---- LISTED ENTRIES

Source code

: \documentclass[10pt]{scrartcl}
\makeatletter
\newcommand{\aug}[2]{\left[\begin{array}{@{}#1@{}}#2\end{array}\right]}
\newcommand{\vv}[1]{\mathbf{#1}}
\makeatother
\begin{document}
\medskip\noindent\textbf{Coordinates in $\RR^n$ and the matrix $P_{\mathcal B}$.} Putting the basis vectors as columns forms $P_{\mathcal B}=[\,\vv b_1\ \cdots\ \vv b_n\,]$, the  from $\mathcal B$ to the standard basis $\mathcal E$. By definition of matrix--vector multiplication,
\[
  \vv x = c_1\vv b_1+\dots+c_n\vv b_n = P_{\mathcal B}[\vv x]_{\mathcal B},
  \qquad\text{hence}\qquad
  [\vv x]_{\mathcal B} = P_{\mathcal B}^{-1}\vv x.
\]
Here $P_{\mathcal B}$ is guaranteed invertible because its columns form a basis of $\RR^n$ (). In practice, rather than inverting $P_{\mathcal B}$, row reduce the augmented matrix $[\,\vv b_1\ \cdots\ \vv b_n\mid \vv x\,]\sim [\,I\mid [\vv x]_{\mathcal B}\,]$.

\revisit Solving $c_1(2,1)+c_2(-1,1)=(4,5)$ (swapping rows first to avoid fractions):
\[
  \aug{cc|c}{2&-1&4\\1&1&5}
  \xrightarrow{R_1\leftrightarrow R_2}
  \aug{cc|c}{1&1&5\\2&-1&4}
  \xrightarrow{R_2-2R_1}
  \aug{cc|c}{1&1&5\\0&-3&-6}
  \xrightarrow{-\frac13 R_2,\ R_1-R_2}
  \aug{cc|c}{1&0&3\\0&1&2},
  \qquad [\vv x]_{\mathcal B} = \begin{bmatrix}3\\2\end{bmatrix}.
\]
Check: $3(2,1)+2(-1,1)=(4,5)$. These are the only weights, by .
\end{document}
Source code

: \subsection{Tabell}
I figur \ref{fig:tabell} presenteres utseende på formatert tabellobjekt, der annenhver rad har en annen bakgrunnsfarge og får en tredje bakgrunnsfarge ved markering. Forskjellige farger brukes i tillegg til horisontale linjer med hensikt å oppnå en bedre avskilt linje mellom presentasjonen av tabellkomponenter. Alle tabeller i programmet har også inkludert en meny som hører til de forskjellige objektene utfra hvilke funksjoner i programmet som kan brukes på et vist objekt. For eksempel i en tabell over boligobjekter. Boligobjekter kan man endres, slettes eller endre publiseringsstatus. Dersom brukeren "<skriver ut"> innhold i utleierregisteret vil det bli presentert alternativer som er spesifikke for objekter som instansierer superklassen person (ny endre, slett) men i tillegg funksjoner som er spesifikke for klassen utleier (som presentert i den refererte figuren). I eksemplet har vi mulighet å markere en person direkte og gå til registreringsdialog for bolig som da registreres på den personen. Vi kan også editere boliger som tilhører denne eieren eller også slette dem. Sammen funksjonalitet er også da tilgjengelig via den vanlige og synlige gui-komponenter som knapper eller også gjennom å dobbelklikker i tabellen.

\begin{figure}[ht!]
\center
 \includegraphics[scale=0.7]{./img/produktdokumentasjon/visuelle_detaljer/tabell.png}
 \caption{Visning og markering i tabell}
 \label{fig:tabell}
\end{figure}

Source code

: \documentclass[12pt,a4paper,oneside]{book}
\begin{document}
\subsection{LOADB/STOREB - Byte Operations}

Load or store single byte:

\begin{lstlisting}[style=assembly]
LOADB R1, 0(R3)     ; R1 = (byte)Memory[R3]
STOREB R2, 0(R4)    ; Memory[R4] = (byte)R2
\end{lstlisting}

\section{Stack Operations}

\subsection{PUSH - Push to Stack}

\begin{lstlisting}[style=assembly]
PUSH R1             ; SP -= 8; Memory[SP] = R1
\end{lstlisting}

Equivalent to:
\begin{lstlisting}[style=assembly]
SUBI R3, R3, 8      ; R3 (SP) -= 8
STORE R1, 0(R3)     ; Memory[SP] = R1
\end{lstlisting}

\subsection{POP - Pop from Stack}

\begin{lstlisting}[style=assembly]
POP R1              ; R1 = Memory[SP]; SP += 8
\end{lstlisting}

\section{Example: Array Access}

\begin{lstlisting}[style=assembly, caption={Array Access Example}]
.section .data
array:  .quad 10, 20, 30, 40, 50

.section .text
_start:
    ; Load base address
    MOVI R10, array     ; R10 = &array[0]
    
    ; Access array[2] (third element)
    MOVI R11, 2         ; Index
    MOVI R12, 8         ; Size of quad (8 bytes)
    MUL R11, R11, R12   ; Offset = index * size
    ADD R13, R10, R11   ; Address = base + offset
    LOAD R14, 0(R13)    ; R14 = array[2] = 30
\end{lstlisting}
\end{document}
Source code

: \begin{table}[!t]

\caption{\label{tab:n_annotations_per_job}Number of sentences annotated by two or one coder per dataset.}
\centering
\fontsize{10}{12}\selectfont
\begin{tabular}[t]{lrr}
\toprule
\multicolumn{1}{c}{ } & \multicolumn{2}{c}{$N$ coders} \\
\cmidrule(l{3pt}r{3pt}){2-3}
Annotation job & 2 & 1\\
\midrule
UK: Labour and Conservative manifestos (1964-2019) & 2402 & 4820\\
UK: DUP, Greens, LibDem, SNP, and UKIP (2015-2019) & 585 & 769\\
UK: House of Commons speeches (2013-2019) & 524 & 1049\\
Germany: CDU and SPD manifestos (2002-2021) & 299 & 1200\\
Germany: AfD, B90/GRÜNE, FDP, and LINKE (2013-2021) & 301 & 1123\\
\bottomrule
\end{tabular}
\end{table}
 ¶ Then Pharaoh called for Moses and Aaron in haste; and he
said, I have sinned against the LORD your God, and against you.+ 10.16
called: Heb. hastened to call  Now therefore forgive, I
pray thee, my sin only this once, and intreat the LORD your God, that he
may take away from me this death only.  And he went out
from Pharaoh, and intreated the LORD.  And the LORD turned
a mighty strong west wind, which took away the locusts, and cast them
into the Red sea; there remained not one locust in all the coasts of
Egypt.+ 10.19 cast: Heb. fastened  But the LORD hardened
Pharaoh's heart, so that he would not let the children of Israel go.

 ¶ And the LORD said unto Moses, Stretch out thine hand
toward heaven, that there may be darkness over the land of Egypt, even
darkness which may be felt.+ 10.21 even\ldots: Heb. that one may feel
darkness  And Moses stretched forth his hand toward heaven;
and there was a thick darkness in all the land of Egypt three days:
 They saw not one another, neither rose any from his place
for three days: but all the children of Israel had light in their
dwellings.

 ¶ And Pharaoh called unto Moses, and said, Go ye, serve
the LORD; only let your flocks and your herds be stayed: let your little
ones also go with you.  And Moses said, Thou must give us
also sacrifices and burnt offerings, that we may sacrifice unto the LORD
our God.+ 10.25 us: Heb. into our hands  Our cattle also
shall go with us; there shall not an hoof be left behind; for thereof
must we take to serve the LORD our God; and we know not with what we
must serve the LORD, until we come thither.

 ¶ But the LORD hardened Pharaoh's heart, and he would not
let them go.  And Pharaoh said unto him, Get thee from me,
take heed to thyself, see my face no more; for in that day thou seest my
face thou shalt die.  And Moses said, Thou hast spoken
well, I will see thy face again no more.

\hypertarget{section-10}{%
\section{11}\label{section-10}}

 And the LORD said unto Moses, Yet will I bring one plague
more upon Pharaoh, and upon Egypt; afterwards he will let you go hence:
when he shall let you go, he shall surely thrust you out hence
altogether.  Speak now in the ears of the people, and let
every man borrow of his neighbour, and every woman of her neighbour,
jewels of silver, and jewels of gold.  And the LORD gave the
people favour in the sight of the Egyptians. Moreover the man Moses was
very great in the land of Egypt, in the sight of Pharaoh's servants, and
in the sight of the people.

--------

WHAT THIS TASK INVOLVES: The records shown earlier should all be returned verbatim.

SOLUTION:
Source code

: \documentclass[10pt]{scrartcl}
\makeatletter
\newcommand{\aug}[2]{\left[\begin{array}{@{}#1@{}}#2\end{array}\right]}
\newcommand{\vv}[1]{\mathbf{#1}}
\makeatother
\begin{document}
\medskip\noindent\textbf{Coordinates in $\RR^n$ and the matrix $P_{\mathcal B}$.} Putting the basis vectors as columns forms $P_{\mathcal B}=[\,\vv b_1\ \cdots\ \vv b_n\,]$, the  from $\mathcal B$ to the standard basis $\mathcal E$. By definition of matrix--vector multiplication,
\[
  \vv x = c_1\vv b_1+\dots+c_n\vv b_n = P_{\mathcal B}[\vv x]_{\mathcal B},
  \qquad\text{hence}\qquad
  [\vv x]_{\mathcal B} = P_{\mathcal B}^{-1}\vv x.
\]
Here $P_{\mathcal B}$ is guaranteed invertible because its columns form a basis of $\RR^n$ (). In practice, rather than inverting $P_{\mathcal B}$, row reduce the augmented matrix $[\,\vv b_1\ \cdots\ \vv b_n\mid \vv x\,]\sim [\,I\mid [\vv x]_{\mathcal B}\,]$.

\revisit Solving $c_1(2,1)+c_2(-1,1)=(4,5)$ (swapping rows first to avoid fractions):
\[
  \aug{cc|c}{2&-1&4\\1&1&5}
  \xrightarrow{R_1\leftrightarrow R_2}
  \aug{cc|c}{1&1&5\\2&-1&4}
  \xrightarrow{R_2-2R_1}
  \aug{cc|c}{1&1&5\\0&-3&-6}
  \xrightarrow{-\frac13 R_2,\ R_1-R_2}
  \aug{cc|c}{1&0&3\\0&1&2},
  \qquad [\vv x]_{\mathcal B} = \begin{bmatrix}3\\2\end{bmatrix}.
\]
Check: $3(2,1)+2(-1,1)=(4,5)$. These are the only weights, by .
\end{document}
Source code

: \subsection{Tabell}
I figur \ref{fig:tabell} presenteres utseende på formatert tabellobjekt, der annenhver rad har en annen bakgrunnsfarge og får en tredje bakgrunnsfarge ved markering. Forskjellige farger brukes i tillegg til horisontale linjer med hensikt å oppnå en bedre avskilt linje mellom presentasjonen av tabellkomponenter. Alle tabeller i programmet har også inkludert en meny som hører til de forskjellige objektene utfra hvilke funksjoner i programmet som kan brukes på et vist objekt. For eksempel i en tabell over boligobjekter. Boligobjekter kan man endres, slettes eller endre publiseringsstatus. Dersom brukeren "<skriver ut"> innhold i utleierregisteret vil det bli presentert alternativer som er spesifikke for objekter som instansierer superklassen person (ny endre, slett) men i tillegg funksjoner som er spesifikke for klassen utleier (som presentert i den refererte figuren). I eksemplet har vi mulighet å markere en person direkte og gå til registreringsdialog for bolig som da registreres på den personen. Vi kan også editere boliger som tilhører denne eieren eller også slette dem. Sammen funksjonalitet er også da tilgjengelig via den vanlige og synlige gui-komponenter som knapper eller også gjennom å dobbelklikker i tabellen.

\begin{figure}[ht!]
\center
 \includegraphics[scale=0.7]{./img/produktdokumentasjon/visuelle_detaljer/tabell.png}
 \caption{Visning og markering i tabell}
 \label{fig:tabell}
\end{figure}

Source code

: \documentclass[12pt,a4paper,oneside]{book}
\begin{document}
\subsection{LOADB/STOREB - Byte Operations}

Load or store single byte:

\begin{lstlisting}[style=assembly]
LOADB R1, 0(R3)     ; R1 = (byte)Memory[R3]
STOREB R2, 0(R4)    ; Memory[R4] = (byte)R2
\end{lstlisting}

\section{Stack Operations}

\subsection{PUSH - Push to Stack}

\begin{lstlisting}[style=assembly]
PUSH R1             ; SP -= 8; Memory[SP] = R1
\end{lstlisting}

Equivalent to:
\begin{lstlisting}[style=assembly]
SUBI R3, R3, 8      ; R3 (SP) -= 8
STORE R1, 0(R3)     ; Memory[SP] = R1
\end{lstlisting}

\subsection{POP - Pop from Stack}

\begin{lstlisting}[style=assembly]
POP R1              ; R1 = Memory[SP]; SP += 8
\end{lstlisting}

\section{Example: Array Access}

\begin{lstlisting}[style=assembly, caption={Array Access Example}]
.section .data
array:  .quad 10, 20, 30, 40, 50

.section .text
_start:
    ; Load base address
    MOVI R10, array     ; R10 = &array[0]
    
    ; Access array[2] (third element)
    MOVI R11, 2         ; Index
    MOVI R12, 8         ; Size of quad (8 bytes)
    MUL R11, R11, R12   ; Offset = index * size
    ADD R13, R10, R11   ; Address = base + offset
    LOAD R14, 0(R13)    ; R14 = array[2] = 30
\end{lstlisting}
\end{document}
Source code

: \begin{table}[!t]

\caption{\label{tab:n_annotations_per_job}Number of sentences annotated by two or one coder per dataset.}
\centering
\fontsize{10}{12}\selectfont
\begin{tabular}[t]{lrr}
\toprule
\multicolumn{1}{c}{ } & \multicolumn{2}{c}{$N$ coders} \\
\cmidrule(l{3pt}r{3pt}){2-3}
Annotation job & 2 & 1\\
\midrule
UK: Labour and Conservative manifestos (1964-2019) & 2402 & 4820\\
UK: DUP, Greens, LibDem, SNP, and UKIP (2015-2019) & 585 & 769\\
UK: House of Commons speeches (2013-2019) & 524 & 1049\\
Germany: CDU and SPD manifestos (2002-2021) & 299 & 1200\\
Germany: AfD, B90/GRÜNE, FDP, and LINKE (2013-2021) & 301 & 1123\\
\bottomrule
\end{tabular}
\end{table}
 ¶ Then Pharaoh called for Moses and Aaron in haste; and he
said, I have sinned against the LORD your God, and against you.+ 10.16
called: Heb. hastened to call  Now therefore forgive, I
pray thee, my sin only this once, and intreat the LORD your God, that he
may take away from me this death only.  And he went out
from Pharaoh, and intreated the LORD.  And the LORD turned
a mighty strong west wind, which took away the locusts, and cast them
into the Red sea; there remained not one locust in all the coasts of
Egypt.+ 10.19 cast: Heb. fastened  But the LORD hardened
Pharaoh's heart, so that he would not let the children of Israel go.

 ¶ And the LORD said unto Moses, Stretch out thine hand
toward heaven, that there may be darkness over the land of Egypt, even
darkness which may be felt.+ 10.21 even\ldots: Heb. that one may feel
darkness  And Moses stretched forth his hand toward heaven;
and there was a thick darkness in all the land of Egypt three days:
 They saw not one another, neither rose any from his place
for three days: but all the children of Israel had light in their
dwellings.

 ¶ And Pharaoh called unto Moses, and said, Go ye, serve
the LORD; only let your flocks and your herds be stayed: let your little
ones also go with you.  And Moses said, Thou must give us
also sacrifices and burnt offerings, that we may sacrifice unto the LORD
our God.+ 10.25 us: Heb. into our hands  Our cattle also
shall go with us; there shall not an hoof be left behind; for thereof
must we take to serve the LORD our God; and we know not with what we
must serve the LORD, until we come thither.

 ¶ But the LORD hardened Pharaoh's heart, and he would not
let them go.  And Pharaoh said unto him, Get thee from me,
take heed to thyself, see my face no more; for in that day thou seest my
face thou shalt die.  And Moses said, Thou hast spoken
well, I will see thy face again no more.

\hypertarget{section-10}{%
\section{11}\label{section-10}}

 And the LORD said unto Moses, Yet will I bring one plague
more upon Pharaoh, and upon Egypt; afterwards he will let you go hence:
when he shall let you go, he shall surely thrust you out hence
altogether.  Speak now in the ears of the people, and let
every man borrow of his neighbour, and every woman of her neighbour,
jewels of silver, and jewels of gold.  And the LORD gave the
people favour in the sight of the Egyptians. Moreover the man Moses was
very great in the land of Egypt, in the sight of Pharaoh's servants, and
in the sight of the people.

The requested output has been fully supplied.